I think the answer lies in what can be inferred from these pages of the manual: enter image description here enter image description here enter image description here

In their design the lateral free movement of the freehub is adjusted using micro shim type washers, and then once it's set properly the endcap is press fit (smacked on with a plastic hammer) over the axle. That's an usual way of doing it but it's a logical way of designing a hub with a minimum of threaded parts.

When your chain dropped between the small cog and the frame, that creates a gap between the right endcap and the dropout. That means that tightening the thru-axle will try to pull the right endcap towards the dropout to close that gap. In this case I believe that means it will (or could) be undoing the press fit between the permanently pressed-on left endcap on the other side of the axle. The left endcap will stop against the left bearing while the axle pulls out of it. This increases the effective length of the axle and so will increase the free play of the freehub body, which could explain your noise and sensation of different/off engagement.

enter image description here

I think the first thing you should do is check with Tune that the above is accurate and ask them what to do.

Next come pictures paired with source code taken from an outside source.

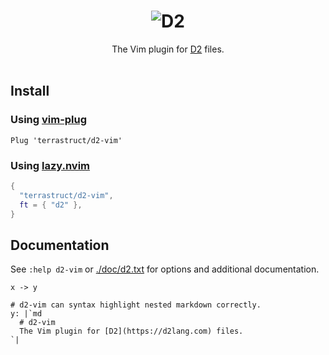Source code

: <div align="center">
  <h1 align="center">
    <img src="./logo.svg" alt="D2" />
  </h1>

The Vim plugin for [D2](https://d2lang.com) files.
<br />
<br />
</div>

## Install

### Using [vim-plug](https://github.com/junegunn/vim-plug)
```vim
Plug 'terrastruct/d2-vim'
```

### Using [lazy.nvim](https://github.com/folke/lazy.nvim)
```lua
{
  "terrastruct/d2-vim",
  ft = { "d2" },
}
```

## Documentation

See `:help d2-vim` or [./doc/d2.txt](./doc/d2.txt) for options and additional documentation.

```d2
x -> y

# d2-vim can syntax highlight nested markdown correctly.
y: |`md
  # d2-vim
  The Vim plugin for [D2](https://d2lang.com) files.
`|
```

Alternatively, or if they tell you bring it to a dealer and that's not practical, you could try laying the left endcap against a wood surface and smack down gently on the right endcap with a plastic hammer, as in the manual. If that doesn't work then yes you should probably get the tool and dive deeper; my next concern would be that there's some kind of shouldered stop on the axle that got damaged by the same effect of tightening the thru-axle trying to pull the axle through the freehub body. But unless they're weirdly tiny/imperceptible somehow, it doesn't look like their axles use any kind of shoulder.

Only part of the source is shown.